• What needs to be done: For the records below, print the lines from the line with "del plano del disco" through the line with "de rotación es" exactly as written; include both end lines and exclude the rest.

↓

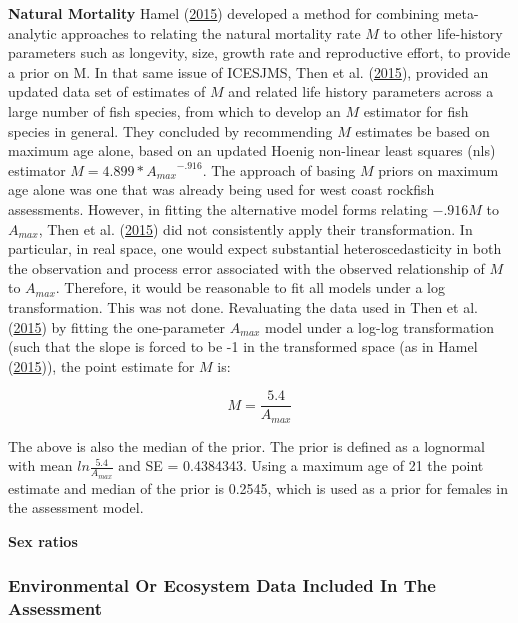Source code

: \documentclass[12pt,]{article}
\begin{document}
\textbf{Natural Mortality} Hamel
(\protect\hyperlink{ref-Hamel2015}{2015}) developed a method for
combining meta-analytic approaches to relating the natural mortality
rate \(M\) to other life-history parameters such as longevity, size,
growth rate and reproductive effort, to provide a prior on M. In that
same issue of ICESJMS, Then et al.
(\protect\hyperlink{ref-Then2015}{2015}), provided an updated data set
of estimates of \(M\) and related life history parameters across a large
number of fish species, from which to develop an \(M\) estimator for
fish species in general. They concluded by recommending \(M\) estimates
be based on maximum age alone, based on an updated Hoenig non-linear
least squares (nls) estimator \(M= 4.899*{A_{max}}^{-.916}\). The
approach of basing \(M\) priors on maximum age alone was one that was
already being used for west coast rockfish assessments. However, in
fitting the alternative model forms relating \(-.916M\) to \(A_{max}\),
Then et al. (\protect\hyperlink{ref-Then2015}{2015}) did not
consistently apply their transformation. In particular, in real space,
one would expect substantial heteroscedasticity in both the observation
and process error associated with the observed relationship of \(M\) to
\(A_{max}\). Therefore, it would be reasonable to fit all models under a
log transformation. This was not done. Revaluating the data used in Then
et al. (\protect\hyperlink{ref-Then2015}{2015}) by fitting the
one-parameter \(A_{max}\) model under a log-log transformation (such
that the slope is forced to be -1 in the transformed space (as in Hamel
(\protect\hyperlink{ref-Hamel2015}{2015})), the point estimate for \(M\)
is:

\begin{equation}
M = \frac{5.4}{A_{max}}
\end{equation}

The above is also the median of the prior. The prior is defined as a
lognormal with mean \(ln\frac{5.4}{A_{max}}\) and SE = 0.4384343. Using
a maximum age of 21 the point estimate and median of the prior is
0.2545, which is used as a prior for females in the assessment model.

\vspace{.5cm}

\textbf{Sex ratios}

\subsubsection{Environmental Or Ecosystem Data Included In The
Assessment}\label{environmental-or-ecosystem-data-included-in-the-assessment}
\end{document}
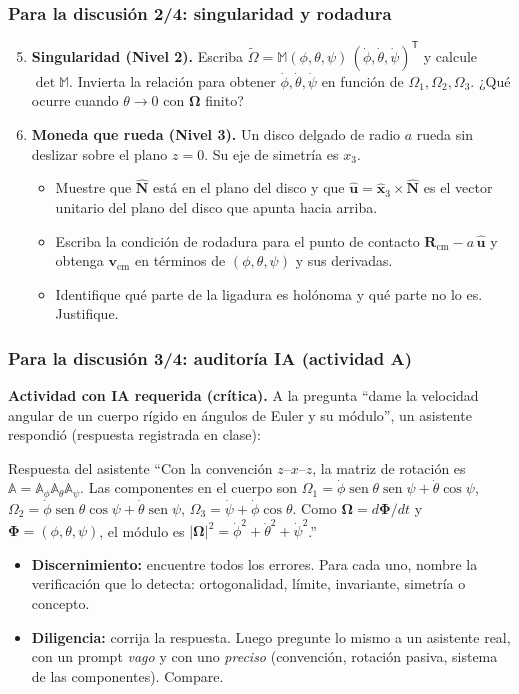 \documentclass[spanish]{beamer}
\providecommand{\sen}{\operatorname{sen}}       %
\newcommand{\vect}[1]{\mathbf{#1}}              %
\newcommand{\uv}[1]{\hat{\mathbf{#1}}}          %
\newcommand{\bOmega}{\bm{\Omega}}               %
\newcommand{\Rot}{\mathbb{A}}                   %
\newcommand{\colCue}[1]{\tilde{\mathsf{#1}}}    %
\newcommand{\tr}{\mathsf{T}}                    %
\begin{document}
\begin{frame}
  \frametitle{Para la discusión 2/4: singularidad y rodadura}
  \begin{enumerate}
    \setcounter{enumi}{4}
    \item<1-> \textbf{Singularidad (Nivel 2).} Escriba
          $\colCue{\Omega}=\mathbb{M}(\phi,\theta,\psi)\,(\dot\phi,\dot\theta,\dot\psi)^{\tr}$
          y calcule $\det\mathbb{M}$. Invierta la relación para obtener
          $\dot\phi,\dot\theta,\dot\psi$ en función de $\Omega_1,\Omega_2,\Omega_3$.
          ¿Qué ocurre cuando $\theta\to0$ con $\bOmega$ finito?
    \item<2-> \textbf{Moneda que rueda (Nivel 3).} Un disco delgado de radio $a$
          rueda sin deslizar sobre el plano $z=0$. Su eje de simetría es $x_3$.
      \begin{itemize}
        \item Muestre que $\uv{N}$ está en el plano del disco y que
              $\uv{u}=\uv{x}_3\times\uv{N}$ es el vector unitario del plano del disco
              que apunta hacia arriba.
        \item Escriba la condición de rodadura para el punto de contacto
              $\vect{R}_{\mathrm{cm}}-a\,\uv{u}$ y obtenga $\vect{v}_{\mathrm{cm}}$ en
              términos de $(\phi,\theta,\psi)$ y sus derivadas.
        \item Identifique qué parte de la ligadura es holónoma y qué parte no lo es.
              Justifique.
      \end{itemize}
  \end{enumerate}
\end{frame}

\begin{frame}
  \frametitle{Para la discusión 3/4: auditoría IA (actividad A)}
  \textbf{Actividad con IA requerida (crítica).} A la pregunta ``dame la velocidad
  angular de un cuerpo rígido en ángulos de Euler y su módulo'', un asistente
  respondió (respuesta registrada en clase):
  \begin{exampleblock}{Respuesta del asistente}
    \footnotesize
    ``Con la convención $z$–$x$–$z$, la matriz de rotación es
    $\Rot=\Rot_\phi\Rot_\theta\Rot_\psi$. Las componentes en el cuerpo son
    $\Omega_1=\dot\phi\sen\theta\sen\psi+\dot\theta\cos\psi$,
    $\Omega_2=\dot\phi\sen\theta\cos\psi+\dot\theta\sen\psi$,
    $\Omega_3=\dot\psi+\dot\phi\cos\theta$.
    Como $\bOmega=d\bm{\Phi}/dt$ y $\bm{\Phi}=(\phi,\theta,\psi)$, el módulo es
    $|\bOmega|^2=\dot\phi^2+\dot\theta^2+\dot\psi^2$.''
  \end{exampleblock}
  \begin{itemize}
    \item<2-> \textbf{Discernimiento:} encuentre todos los errores. Para cada uno, nombre
          la verificación que lo detecta: ortogonalidad, límite, invariante, simetría o
          concepto.
    \item<3-> \textbf{Diligencia:} corrija la respuesta. Luego pregunte lo mismo a un
          asistente real, con un prompt \emph{vago} y con uno \emph{preciso}
          (convención, rotación pasiva, sistema de las componentes). Compare.
  \end{itemize}
\end{frame}
\end{document}
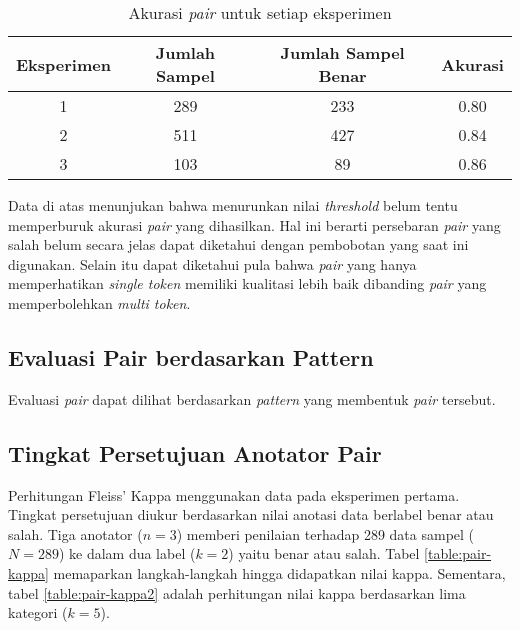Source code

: \begin{table}
  \centering
  \caption{Akurasi \textit{pair} untuk setiap eksperimen}
  \label{table:akurasi-all}
  \begin{tabular}{|c|c|c|c|}
  \hline
  Eksperimen & Jumlah Sampel & Jumlah Sampel Benar & Akurasi \\ \hline
  1 & 289 & 233 & 0.80 \\ \hline
  2 & 511 & 427 & 0.84 \\ \hline
  3 & 103 & 89 & 0.86 \\ \hline
  \end{tabular} 
\end{table}

Data di atas menunjukan bahwa menurunkan nilai \textit{threshold} belum tentu memperburuk akurasi \textit{pair} yang dihasilkan. Hal ini berarti persebaran \textit{pair} yang salah belum secara jelas dapat diketahui dengan pembobotan yang saat ini digunakan. Selain itu dapat diketahui pula bahwa \textit{pair} yang hanya memperhatikan \textit{single token} memiliki kualitasi lebih baik dibanding \textit{pair} yang memperbolehkan \textit{multi token}.

\subsection{Evaluasi Pair berdasarkan Pattern}
Evaluasi \textit{pair} dapat dilihat berdasarkan \textit{pattern} yang membentuk \textit{pair} tersebut.


\subsection{Tingkat Persetujuan Anotator Pair}
Perhitungan Fleiss' Kappa menggunakan data pada eksperimen pertama. Tingkat persetujuan diukur berdasarkan nilai anotasi data berlabel benar atau salah. Tiga anotator ($n=3$) memberi penilaian terhadap 289 data sampel ($N=289$) ke dalam dua label ($k=2$) yaitu benar atau salah. Tabel \ref{table:pair-kappa} memaparkan langkah-langkah hingga didapatkan nilai kappa. Sementara, tabel \ref{table:pair-kappa2} adalah perhitungan nilai kappa berdasarkan lima kategori ($k=5$).

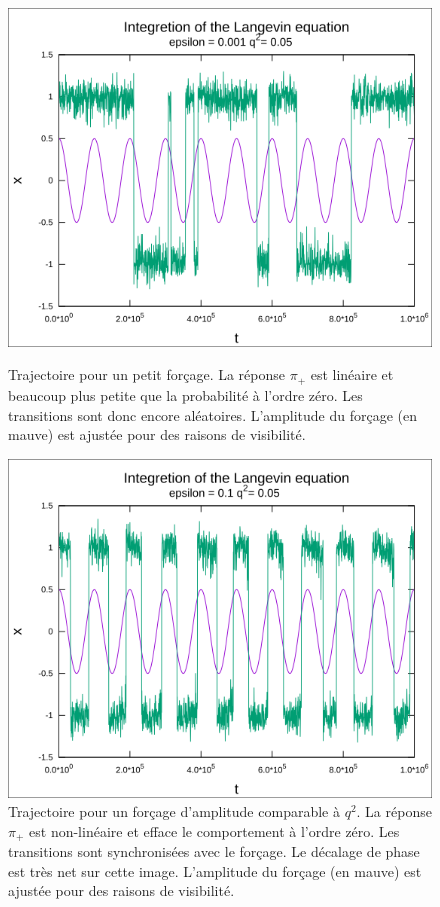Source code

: \begin{figure}[p]
	\centering
	
	\includegraphics[width=0.8\linewidth]{figures/trajectory_random}
	\caption{Trajectoire pour un petit forçage. La réponse $\pi_+$ est linéaire et beaucoup plus petite que la probabilité à l'ordre zéro. Les transitions sont donc encore aléatoires. L'amplitude du forçage (en mauve) est ajustée pour des raisons de visibilité.}
	\label{fig:trajectory_random}
	
	\includegraphics[width=0.8\linewidth]{figures/trajectory_resonant}
	\caption{Trajectoire pour un forçage d'amplitude comparable à $q^2$. La réponse $\pi_+$ est non-linéaire et efface le comportement à l'ordre zéro. Les transitions sont synchronisées avec le forçage. Le décalage de phase est très net sur cette image. L'amplitude du forçage (en mauve) est ajustée pour des raisons de visibilité.}
	\label{fig:trajectory_resonant}
\end{figure}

↑

• Response:
              $\uv{u}=\uv{x}_3\times\uv{N}$ es el vector unitario del plano del disco
              que apunta hacia arriba.
        \item Escriba la condición de rodadura para el punto de contacto
              $\vect{R}_{\mathrm{cm}}-a\,\uv{u}$ y obtenga $\vect{v}_{\mathrm{cm}}$ en
              términos de $(\phi,\theta,\psi)$ y sus derivadas.
        \item Identifique qué parte de la ligadura es holónoma y qué parte no lo es.
              Justifique.
      \end{itemize}
  \end{enumerate}
\end{frame}

\begin{frame}
  \frametitle{Para la discusión 3/4: auditoría IA (actividad A)}
  \textbf{Actividad con IA requerida (crítica).} A la pregunta ``dame la velocidad
  angular de un cuerpo rígido en ángulos de Euler y su módulo'', un asistente
  respondió (respuesta registrada en clase):
  \begin{exampleblock}{Respuesta del asistente}
    \footnotesize
    ``Con la convención $z$–$x$–$z$, la matriz de rotación es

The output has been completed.